Challenges of modern Material Requirement Planning

MRP integrates data from a variety of sources including inventory, production scheduling and bills of materials to calculate the most efficient and effective purchasing and shipping schedules for parts, components and subassemblies required to manufacture a product.

To ensure that an MRP system runs smoothly, it is important to avoid five major material requirements planning pitfalls:

  1. Inadequate Bill Of Materials

All production planning starts with a bill of materials – if that is wrong, virtually everything else affecting production will be wrong as well. The BOM drives operations, purchasing, manufacturing, and logistics – the data from a manufacturing BOM is used to inform ERP, MRP, and the manufacturing execution system (MES). The more complete and accurate a BOM, the better the decisions made regarding inventory levels, operational efficiency, and the most cost-effective and profitable way to get products to customers.

2. Lack of understanding of planning fundamentals

Proper material requirements planning is a complex process that requires good analytical skills and strategic thinking. What is important to understand is that planning is a strategy and purchasing is a task. The individual in the planning role may not be familiar with the principles of supply and demand or know how to interpret the information coming out of the MRP system. This can be a major stumbling block for effective material requirements planning.

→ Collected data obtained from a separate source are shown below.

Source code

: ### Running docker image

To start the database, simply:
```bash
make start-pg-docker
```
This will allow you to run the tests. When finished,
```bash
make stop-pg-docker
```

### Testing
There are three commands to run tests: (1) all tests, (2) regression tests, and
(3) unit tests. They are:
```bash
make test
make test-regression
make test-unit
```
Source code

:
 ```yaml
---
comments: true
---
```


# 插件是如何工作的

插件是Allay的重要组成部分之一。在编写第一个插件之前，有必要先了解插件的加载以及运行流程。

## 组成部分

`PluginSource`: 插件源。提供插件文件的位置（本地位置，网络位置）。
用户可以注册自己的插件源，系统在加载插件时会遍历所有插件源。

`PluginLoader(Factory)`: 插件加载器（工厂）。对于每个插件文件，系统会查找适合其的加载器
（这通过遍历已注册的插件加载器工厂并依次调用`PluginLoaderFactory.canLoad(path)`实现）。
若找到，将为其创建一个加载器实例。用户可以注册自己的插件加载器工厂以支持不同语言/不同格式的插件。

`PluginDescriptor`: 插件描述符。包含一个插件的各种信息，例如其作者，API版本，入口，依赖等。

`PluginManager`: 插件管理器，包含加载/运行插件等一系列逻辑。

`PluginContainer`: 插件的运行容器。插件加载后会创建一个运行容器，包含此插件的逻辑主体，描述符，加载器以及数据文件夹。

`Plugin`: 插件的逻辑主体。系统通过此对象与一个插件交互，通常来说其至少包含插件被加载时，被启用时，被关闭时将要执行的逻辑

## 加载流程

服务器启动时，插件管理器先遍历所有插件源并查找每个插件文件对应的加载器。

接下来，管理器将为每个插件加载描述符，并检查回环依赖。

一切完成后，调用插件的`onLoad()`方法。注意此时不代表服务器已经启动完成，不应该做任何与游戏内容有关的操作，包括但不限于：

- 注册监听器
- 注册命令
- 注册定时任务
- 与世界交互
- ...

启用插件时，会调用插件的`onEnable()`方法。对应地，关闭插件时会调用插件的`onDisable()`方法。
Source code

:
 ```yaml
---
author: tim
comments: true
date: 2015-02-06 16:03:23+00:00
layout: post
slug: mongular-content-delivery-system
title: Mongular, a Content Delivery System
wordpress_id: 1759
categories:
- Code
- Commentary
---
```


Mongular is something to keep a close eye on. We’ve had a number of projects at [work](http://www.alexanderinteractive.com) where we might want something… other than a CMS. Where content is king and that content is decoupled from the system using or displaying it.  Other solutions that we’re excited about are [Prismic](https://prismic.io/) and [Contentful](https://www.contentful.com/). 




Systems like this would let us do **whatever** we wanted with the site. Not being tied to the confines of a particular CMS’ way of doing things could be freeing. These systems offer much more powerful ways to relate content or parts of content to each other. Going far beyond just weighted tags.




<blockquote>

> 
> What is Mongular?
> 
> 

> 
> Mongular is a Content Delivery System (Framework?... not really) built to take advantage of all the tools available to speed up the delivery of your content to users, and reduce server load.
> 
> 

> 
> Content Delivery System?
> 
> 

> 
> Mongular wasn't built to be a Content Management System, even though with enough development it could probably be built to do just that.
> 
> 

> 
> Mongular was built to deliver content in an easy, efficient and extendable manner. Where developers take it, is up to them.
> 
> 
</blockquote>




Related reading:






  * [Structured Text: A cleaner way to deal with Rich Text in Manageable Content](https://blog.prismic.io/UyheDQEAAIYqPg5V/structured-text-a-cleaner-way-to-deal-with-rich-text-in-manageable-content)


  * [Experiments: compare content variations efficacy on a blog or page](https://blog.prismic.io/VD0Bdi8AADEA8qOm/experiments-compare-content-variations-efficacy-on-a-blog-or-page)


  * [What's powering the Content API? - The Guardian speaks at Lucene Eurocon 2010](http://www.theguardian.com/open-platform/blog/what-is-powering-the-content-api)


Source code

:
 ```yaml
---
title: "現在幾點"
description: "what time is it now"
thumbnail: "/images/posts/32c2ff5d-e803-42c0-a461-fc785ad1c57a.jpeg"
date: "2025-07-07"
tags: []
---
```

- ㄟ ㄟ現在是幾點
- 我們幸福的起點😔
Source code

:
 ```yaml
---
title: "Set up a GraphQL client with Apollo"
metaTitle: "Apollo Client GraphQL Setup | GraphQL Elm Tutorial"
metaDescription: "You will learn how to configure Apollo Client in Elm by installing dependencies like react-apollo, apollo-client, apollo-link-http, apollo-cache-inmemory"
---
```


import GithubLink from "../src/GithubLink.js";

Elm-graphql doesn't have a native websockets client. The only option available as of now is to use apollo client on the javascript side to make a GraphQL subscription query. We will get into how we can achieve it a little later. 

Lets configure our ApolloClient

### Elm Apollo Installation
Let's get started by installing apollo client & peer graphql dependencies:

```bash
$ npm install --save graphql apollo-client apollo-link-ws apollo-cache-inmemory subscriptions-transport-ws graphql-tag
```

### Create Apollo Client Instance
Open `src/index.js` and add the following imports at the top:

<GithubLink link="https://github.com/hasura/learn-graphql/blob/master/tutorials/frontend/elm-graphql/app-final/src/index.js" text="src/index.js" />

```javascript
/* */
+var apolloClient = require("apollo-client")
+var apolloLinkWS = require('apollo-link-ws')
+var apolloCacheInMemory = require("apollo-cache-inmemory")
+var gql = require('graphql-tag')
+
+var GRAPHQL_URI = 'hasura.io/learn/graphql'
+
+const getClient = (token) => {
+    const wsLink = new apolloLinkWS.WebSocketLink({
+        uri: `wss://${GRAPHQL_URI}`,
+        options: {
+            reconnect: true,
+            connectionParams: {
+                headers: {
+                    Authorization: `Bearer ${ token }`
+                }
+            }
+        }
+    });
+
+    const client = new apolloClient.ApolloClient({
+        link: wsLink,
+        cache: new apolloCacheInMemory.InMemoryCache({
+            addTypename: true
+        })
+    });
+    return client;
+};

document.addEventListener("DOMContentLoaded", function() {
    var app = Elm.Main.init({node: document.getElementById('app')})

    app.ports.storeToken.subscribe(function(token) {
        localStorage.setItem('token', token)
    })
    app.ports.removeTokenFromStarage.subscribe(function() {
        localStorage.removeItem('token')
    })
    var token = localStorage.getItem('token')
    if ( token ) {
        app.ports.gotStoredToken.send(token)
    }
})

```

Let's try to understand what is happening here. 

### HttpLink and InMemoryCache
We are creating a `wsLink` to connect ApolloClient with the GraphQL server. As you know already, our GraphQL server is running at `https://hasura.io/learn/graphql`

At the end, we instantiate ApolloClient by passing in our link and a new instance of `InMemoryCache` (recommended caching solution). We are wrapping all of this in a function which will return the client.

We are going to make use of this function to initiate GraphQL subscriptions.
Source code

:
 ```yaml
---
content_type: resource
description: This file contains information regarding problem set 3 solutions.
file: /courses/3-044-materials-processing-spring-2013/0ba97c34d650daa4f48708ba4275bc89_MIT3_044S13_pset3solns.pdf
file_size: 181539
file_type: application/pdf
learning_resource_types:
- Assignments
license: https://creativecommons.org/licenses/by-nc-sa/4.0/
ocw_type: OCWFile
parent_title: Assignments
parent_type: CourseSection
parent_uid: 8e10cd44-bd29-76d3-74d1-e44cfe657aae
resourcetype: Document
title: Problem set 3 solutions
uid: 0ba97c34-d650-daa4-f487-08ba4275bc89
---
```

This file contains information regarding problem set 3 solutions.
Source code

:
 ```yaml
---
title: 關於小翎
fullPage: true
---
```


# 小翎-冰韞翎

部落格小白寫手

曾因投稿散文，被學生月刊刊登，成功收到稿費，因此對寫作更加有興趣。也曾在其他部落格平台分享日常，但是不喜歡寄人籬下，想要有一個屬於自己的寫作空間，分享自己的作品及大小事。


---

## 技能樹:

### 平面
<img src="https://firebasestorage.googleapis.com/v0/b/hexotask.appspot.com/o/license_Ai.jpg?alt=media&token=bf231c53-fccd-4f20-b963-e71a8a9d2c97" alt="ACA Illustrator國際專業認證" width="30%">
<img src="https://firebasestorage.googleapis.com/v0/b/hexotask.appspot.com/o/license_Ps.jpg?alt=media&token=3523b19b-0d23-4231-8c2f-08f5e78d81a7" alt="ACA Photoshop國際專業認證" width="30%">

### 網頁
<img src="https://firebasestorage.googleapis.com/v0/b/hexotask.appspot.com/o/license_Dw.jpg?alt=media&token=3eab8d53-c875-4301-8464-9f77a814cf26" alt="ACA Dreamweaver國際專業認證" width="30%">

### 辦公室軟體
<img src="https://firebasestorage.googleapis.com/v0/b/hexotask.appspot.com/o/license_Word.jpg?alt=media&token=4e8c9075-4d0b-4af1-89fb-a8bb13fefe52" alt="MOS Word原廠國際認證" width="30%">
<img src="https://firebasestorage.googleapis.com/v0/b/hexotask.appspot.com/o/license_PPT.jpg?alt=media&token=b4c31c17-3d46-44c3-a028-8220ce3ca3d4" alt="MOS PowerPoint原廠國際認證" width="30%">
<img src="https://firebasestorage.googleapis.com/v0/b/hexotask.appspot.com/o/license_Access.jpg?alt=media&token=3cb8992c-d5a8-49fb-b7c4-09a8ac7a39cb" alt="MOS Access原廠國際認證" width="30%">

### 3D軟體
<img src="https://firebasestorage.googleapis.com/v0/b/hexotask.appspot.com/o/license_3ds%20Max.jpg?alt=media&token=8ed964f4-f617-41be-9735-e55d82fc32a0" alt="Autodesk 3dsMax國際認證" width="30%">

  1. Absence of Forecasting

An MRP planner must anticipate what the company will need to successfully manufacture and deliver products. The only way to do that is to have a forecasting mechanism and model. Without proper forecasting there is no planning. Material requirements planning becomes reactive instead of proactive – that’s not an MRP strategy, that’s simply purchasing.

  1. Treating suppliers as vendors, not partners

Our main suppliers are the initial key to effective material requirements planning. Without their cooperation, we will have no materials to make your products. It’s critical to involve our key suppliers in your MRP beyond simply sending them purchase orders. By developing a close relationship with them, we can have a better view of the supply chain and create supplier agreements that work well for both parties to ensure a ready supply of raw materials for production.

All these material requirements planning pitfalls highlight the need to establish good metrics and business analytics. Metrics enable you to measure planning accuracy and facilitate the continuous improvement critical to optimizing ERP and streamlining manufacturing operations.